The world’s two largest deserts are not where you think they are. They are at the poles.
How to Play: Guess if the desert on the right has a LARGER or SMALLER area than the one on the left.
Name A
Name B
Top 10 Largest Deserts
A ‘desert’ is defined by precipitation, not heat. Any region receiving less than 250 mm of annual rainfall qualifies — including the polar ice sheets, where moisture is locked in ice and snowfall is minimal.
By that definition, the Antarctic Desert is the world’s largest at 14.2 million km², roughly the size of Russia.
| # | Name | Area (km²) | Unit |
|---|---|---|---|
| 1 | Antarctic Desert | 14,200,000 | km² |
| 2 | Arctic Desert | 13,900,000 | km² |
| 3 | Sahara Desert | 9,200,000 | km² |
| 4 | Australian Desert | 2,700,000 | km² |
| 5 | Arabian Desert | 2,330,000 | km² |
| 6 | Gobi Desert | 1,295,000 | km² |
| 7 | Kalahari Desert | 900,000 | km² |
| 8 | Patagonian Desert | 620,000 | km² |
| 9 | Syrian Desert | 520,000 | km² |
| 10 | Great Basin Desert | 492,000 | km² |
How Deserts Are Classified
The standard definition of a desert is a region receiving less than 250 mm (10 inches) of precipitation per year. This includes hot deserts (Sahara, Arabian), cold deserts (Gobi, Patagonian), and polar deserts (Antarctic, Arctic). The Antarctic Desert receives less than 50 mm of precipitation annually at its interior — drier than the Sahara.
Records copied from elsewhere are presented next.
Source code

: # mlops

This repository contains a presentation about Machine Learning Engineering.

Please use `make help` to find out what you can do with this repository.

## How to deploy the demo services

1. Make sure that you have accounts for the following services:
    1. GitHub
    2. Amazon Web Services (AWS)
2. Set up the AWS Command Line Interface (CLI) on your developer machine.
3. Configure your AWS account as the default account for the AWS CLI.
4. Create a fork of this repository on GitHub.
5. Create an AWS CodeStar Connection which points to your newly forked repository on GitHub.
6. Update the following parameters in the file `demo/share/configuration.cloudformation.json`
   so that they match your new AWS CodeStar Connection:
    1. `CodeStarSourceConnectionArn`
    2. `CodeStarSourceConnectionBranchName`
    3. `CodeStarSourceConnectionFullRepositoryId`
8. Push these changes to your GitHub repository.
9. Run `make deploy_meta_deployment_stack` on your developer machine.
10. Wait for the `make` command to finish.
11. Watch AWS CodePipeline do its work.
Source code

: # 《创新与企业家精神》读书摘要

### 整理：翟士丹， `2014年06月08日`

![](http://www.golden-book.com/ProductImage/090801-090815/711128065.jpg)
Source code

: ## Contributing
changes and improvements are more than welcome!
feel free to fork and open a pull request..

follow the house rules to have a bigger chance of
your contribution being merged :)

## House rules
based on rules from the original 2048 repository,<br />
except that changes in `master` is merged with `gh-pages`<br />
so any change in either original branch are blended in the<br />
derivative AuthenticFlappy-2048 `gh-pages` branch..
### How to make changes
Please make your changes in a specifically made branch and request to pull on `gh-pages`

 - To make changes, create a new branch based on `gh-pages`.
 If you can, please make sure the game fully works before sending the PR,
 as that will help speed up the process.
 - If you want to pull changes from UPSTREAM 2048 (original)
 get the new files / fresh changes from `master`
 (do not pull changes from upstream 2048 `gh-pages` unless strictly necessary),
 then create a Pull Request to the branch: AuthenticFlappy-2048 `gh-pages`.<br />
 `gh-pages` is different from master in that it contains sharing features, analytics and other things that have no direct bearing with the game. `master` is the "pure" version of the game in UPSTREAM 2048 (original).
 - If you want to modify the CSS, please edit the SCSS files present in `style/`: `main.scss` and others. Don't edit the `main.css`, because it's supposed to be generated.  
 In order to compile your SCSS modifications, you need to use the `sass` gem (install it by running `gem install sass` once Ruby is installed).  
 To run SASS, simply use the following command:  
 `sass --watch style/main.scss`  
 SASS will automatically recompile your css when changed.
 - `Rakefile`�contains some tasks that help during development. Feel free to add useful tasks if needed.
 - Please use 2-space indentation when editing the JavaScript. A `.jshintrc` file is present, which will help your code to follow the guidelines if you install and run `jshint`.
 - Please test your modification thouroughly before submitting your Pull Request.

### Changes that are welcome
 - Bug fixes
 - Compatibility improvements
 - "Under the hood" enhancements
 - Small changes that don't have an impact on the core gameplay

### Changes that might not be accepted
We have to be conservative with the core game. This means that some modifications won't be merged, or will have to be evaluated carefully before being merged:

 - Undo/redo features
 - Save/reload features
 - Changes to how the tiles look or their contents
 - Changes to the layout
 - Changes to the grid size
The Sahara is the world’s largest hot desert at 9.2 million km². It has expanded by about 10% since 1900, partly due to natural cycles and partly due to climate change. The Sahel region on its southern edge is one of the world’s most climate-vulnerable areas.
The Atacama Desert in Chile is the driest place on Earth outside the polar regions. Some weather stations have never recorded rainfall in their entire operational history. The dryness comes from a triple effect: the rain shadow of the Andes, the cold Humboldt Current offshore, and the Pacific subtropical high atmospheric pressure.
Several deserts are biologically rich despite the precipitation deficit. The Sonoran Desert in North America has more than 2,000 plant species, including the iconic saguaro cactus. The Namib Desert produces unique fog-collecting beetle species. Cold deserts like the Gobi support snow leopards, Bactrian camels, and migratory antelope.
Frequently Asked Questions
What is the world's largest desert?
The Antarctic Desert at 14.2 million km². It qualifies as a desert because annual precipitation in the interior is less than 50 mm — drier than most hot deserts.
Is the Sahara growing?
Yes, slowly. The Sahara has expanded approximately 10% since 1900, mostly southward into the Sahel. Some of this is natural cycle; some is climate-driven.
What is the driest desert?
The Atacama Desert in Chile, which has parts that have not recorded rainfall in over 400 years. After polar deserts, it is the driest place on Earth.
Are polar regions really deserts?
Yes. The standard definition is annual precipitation under 250 mm; the Antarctic interior receives 50 mm or less. Polar deserts are ‘cold deserts’ — different from sand deserts but still deserts by definition.
Note: Desert areas are widely cited reference figures. Boundaries between adjacent deserts are sometimes ambiguous and reported sizes vary by ±10%.